◆ **DATA SHOWN**:
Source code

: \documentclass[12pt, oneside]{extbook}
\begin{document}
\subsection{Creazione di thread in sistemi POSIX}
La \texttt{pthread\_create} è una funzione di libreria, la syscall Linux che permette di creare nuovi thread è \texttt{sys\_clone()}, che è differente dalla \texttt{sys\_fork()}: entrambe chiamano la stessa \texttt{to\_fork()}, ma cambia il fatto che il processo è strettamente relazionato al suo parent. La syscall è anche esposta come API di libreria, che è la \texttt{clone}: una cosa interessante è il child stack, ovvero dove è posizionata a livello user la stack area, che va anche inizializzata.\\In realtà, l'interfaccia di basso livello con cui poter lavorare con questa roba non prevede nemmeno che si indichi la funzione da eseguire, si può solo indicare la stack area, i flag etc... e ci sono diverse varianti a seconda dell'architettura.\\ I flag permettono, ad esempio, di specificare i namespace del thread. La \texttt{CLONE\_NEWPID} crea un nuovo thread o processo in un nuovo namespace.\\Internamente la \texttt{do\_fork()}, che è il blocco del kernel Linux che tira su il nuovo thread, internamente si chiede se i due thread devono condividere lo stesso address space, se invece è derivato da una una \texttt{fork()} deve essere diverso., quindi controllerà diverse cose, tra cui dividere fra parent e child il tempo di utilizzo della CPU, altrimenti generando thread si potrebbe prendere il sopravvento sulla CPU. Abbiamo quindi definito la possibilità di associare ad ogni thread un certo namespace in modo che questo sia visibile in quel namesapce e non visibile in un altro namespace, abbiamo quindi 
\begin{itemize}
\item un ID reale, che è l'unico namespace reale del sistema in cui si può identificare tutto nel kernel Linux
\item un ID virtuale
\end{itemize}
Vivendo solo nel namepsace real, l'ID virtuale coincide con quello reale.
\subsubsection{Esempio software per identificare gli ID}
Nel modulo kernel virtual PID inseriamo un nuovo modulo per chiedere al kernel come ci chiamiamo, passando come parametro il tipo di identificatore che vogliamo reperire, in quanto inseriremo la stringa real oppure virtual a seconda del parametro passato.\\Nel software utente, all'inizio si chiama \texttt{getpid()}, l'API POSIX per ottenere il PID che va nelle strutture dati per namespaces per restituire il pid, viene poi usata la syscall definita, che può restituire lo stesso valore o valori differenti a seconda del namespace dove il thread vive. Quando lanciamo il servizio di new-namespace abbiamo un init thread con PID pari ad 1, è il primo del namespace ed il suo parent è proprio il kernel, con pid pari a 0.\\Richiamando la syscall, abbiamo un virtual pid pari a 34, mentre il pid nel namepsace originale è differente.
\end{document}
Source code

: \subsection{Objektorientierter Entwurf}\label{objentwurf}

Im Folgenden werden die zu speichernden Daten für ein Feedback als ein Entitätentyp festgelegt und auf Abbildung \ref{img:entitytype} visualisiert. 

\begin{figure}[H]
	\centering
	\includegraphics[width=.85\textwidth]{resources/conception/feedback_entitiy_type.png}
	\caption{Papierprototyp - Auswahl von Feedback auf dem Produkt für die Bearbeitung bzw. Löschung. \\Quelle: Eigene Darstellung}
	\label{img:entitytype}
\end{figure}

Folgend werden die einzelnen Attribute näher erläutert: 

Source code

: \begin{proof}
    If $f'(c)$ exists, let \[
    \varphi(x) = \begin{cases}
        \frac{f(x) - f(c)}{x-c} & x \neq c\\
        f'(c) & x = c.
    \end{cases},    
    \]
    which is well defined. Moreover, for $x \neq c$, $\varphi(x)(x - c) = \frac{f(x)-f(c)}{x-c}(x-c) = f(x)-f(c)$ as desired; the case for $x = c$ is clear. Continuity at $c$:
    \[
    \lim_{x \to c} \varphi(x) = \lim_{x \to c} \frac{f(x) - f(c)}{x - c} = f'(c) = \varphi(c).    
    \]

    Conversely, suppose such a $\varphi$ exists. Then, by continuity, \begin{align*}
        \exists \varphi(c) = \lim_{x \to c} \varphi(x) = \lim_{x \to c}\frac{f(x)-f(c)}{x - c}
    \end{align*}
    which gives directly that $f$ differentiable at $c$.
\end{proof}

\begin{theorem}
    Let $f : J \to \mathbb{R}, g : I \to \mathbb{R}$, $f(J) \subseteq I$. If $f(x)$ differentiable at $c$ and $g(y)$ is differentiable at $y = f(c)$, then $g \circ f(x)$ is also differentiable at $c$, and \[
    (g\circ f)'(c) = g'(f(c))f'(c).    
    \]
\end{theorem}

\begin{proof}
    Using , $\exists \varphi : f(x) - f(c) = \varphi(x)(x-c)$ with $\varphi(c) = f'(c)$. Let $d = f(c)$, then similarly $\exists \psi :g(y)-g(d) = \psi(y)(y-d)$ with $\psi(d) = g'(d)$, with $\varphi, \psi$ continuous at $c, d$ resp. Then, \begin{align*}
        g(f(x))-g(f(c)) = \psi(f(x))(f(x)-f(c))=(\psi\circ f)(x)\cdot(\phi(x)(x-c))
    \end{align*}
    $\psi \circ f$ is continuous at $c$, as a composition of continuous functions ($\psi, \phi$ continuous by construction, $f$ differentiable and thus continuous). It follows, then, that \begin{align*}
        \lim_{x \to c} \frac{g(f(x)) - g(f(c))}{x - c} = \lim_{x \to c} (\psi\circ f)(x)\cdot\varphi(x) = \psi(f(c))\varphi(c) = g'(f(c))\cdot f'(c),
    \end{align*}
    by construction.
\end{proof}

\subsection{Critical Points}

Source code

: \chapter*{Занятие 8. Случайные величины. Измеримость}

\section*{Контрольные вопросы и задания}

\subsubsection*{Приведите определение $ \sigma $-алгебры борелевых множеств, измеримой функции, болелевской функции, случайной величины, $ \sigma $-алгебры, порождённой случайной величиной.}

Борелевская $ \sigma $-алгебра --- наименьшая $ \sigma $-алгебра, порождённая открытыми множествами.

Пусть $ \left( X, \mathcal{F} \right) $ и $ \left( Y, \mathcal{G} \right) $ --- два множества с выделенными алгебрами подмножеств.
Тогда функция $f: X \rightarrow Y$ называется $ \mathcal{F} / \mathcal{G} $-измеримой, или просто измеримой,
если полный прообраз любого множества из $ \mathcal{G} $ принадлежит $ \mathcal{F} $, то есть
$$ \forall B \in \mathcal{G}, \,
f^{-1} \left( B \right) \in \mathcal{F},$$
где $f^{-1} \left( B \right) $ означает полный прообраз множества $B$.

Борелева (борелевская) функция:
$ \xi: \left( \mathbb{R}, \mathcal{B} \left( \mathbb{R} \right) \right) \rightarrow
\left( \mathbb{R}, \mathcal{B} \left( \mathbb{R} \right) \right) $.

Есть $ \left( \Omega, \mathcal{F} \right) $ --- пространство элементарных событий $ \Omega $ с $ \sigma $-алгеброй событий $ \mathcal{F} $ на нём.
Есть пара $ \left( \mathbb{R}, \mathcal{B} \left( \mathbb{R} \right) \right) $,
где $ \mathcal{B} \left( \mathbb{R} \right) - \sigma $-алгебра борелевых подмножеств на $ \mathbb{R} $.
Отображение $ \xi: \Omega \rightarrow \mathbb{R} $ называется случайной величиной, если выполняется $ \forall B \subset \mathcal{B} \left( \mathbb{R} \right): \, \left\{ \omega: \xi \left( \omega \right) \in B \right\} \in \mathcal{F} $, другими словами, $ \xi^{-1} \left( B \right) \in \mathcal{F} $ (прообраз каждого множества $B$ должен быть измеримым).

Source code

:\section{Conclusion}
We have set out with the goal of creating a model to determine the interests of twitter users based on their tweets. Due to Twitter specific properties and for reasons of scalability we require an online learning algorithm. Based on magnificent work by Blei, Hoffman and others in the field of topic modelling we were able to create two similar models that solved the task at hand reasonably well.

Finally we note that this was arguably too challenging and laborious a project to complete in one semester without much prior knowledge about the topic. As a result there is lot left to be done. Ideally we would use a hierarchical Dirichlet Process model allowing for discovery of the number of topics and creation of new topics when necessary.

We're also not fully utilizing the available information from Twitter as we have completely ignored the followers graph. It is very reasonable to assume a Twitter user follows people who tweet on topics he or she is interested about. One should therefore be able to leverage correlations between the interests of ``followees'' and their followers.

◆ **ABOUT THIS TASK**:
Take every line from the records above that has the word "construction" and copy it.

◆ **ANSWER TO THIS EXERCISE**:
    $\psi \circ f$ is continuous at $c$, as a composition of continuous functions ($\psi, \phi$ continuous by construction, $f$ differentiable and thus continuous). It follows, then, that \begin{align*}
    by construction.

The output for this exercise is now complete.